Plan Verifier
Mission
Section titled “Mission”The Plan Verifier is an independent auditor that checks whether the Architect’s task plan will actually deliver what the product specification requires. It receives the original spec and the task plan, but never the Architect’s reasoning. The separation is intentional: the Plan Verifier must form its own understanding of the spec and check the plan against it without being influenced by how the Architect interpreted it.

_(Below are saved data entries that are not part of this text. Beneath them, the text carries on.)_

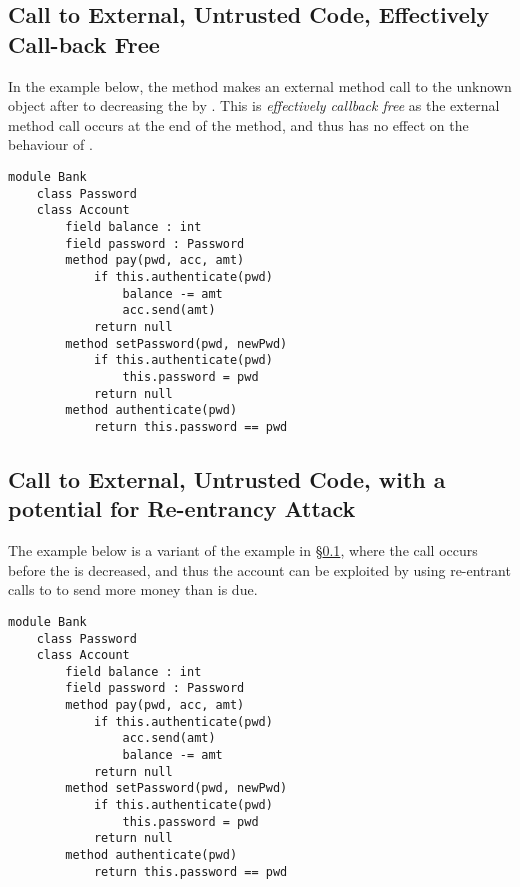 \documentclass[11pt]{article} %
\theoremstyle{definition}
\begin{document}
\subsection{Call to External, Untrusted Code, Effectively Call-back Free}
\label{s:ex1}
In the example below, the  method makes an external method call  to the unknown object 
after to decreasing the  by . This is \emph{effectively callback free} as the external method 
call occurs at the end of the method, and thus  has no effect on the behaviour of .
\begin{lstlisting}[language = Chainmail, mathescape=true, frame=lines]
module Bank
	class Password
	class Account
		field balance : int
		field password : Password
		method pay(pwd, acc, amt)
			if this.authenticate(pwd)
				balance -= amt
				acc.send(amt)
			return null
		method setPassword(pwd, newPwd)
			if this.authenticate(pwd)
				this.password = pwd
			return null
		method authenticate(pwd)
			return this.password == pwd
\end{lstlisting}

\subsection{Call to External, Untrusted Code, with a potential for Re-entrancy Attack}
The example below is a variant of the example in \S \ref{s:ex1}, where the call 
occurs before the  is decreased, and thus the account can be exploited by 
using re-entrant calls to  to send more money than is due.
\begin{lstlisting}[language = Chainmail, mathescape=true, frame=lines]
module Bank
	class Password
	class Account
		field balance : int
		field password : Password
		method pay(pwd, acc, amt)
			if this.authenticate(pwd)
				acc.send(amt)
				balance -= amt
			return null
		method setPassword(pwd, newPwd)
			if this.authenticate(pwd)
				this.password = pwd
			return null
		method authenticate(pwd)
			return this.password == pwd
\end{lstlisting}
\end{document}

A pass means zero critical failures. Any critical failure produces a fail.
Invocation
Section titled “Invocation”| Property | Value |
|---|---|
| Command | speed verify |
| Assembly function | assemble_verifier |
| Model tier | planning_model (Opus) |
| Trigger | Manual (runs after speed plan) |
Inputs
Section titled “Inputs”| Input | Source | Description |
|---|---|---|
| Product specification | specs/product/<feature>.md | The original spec, without the Architect’s reasoning |
| Task plan | .speed/features/<feature>/tasks/*.json | The Architect’s generated task DAG |
| Contract | .speed/features/<feature>/contract.json | The Architect’s entity declarations |
Outputs
Section titled “Outputs”| Output | Location | Description |
|---|---|---|
| Verification report | Stdout (JSON) | Requirement coverage, critical failures, semantic drift, contract issues |
Process
Section titled “Process”-
Core question test. Identify the product spec’s central purpose. Ask: if every task executes perfectly, can the system answer that core question? A plan that creates entities unable to answer the core question is a critical failure.
-
Entity relationship verification. Extract every entity and relationship from the spec. For each one, verify a task creates it. Relationships like “X belongs to Y”, “X has many Y”, and “users form X” each imply specific data structures. A relationship with no corresponding task is a critical failure.
-
Missing task detection. Trace each requirement to a task. Common gaps: a UI view with no supporting API task, a relationship with no migration task, a behavior with no business logic task, validation constraints with no enforcement task.
-
Semantic drift detection. Check whether tasks use the same terms as the spec. If the spec says “workspace” but tasks say “group”, that is semantic drift and may indicate the Architect reinterpreted the spec’s concepts.
-
Contract verification. For each entity type (
database,file,function), verify a task creates it. Check that every core query in the contract can be satisfied by the planned entities. Verify the contract’s core queries answer the product spec’s core question. An empty entities list is a red flag. -
File coverage verification. If the tech spec includes a Files Changed table, cross-reference it against every task’s
files_touched. A file in the RFC with no task touching it is a critical failure.
How It Works
Section titled “How It Works”The verification pipeline runs in six phases, with an auto-fix loop that can iterate up to MAX_VERIFY_FIX_ITERATIONS times.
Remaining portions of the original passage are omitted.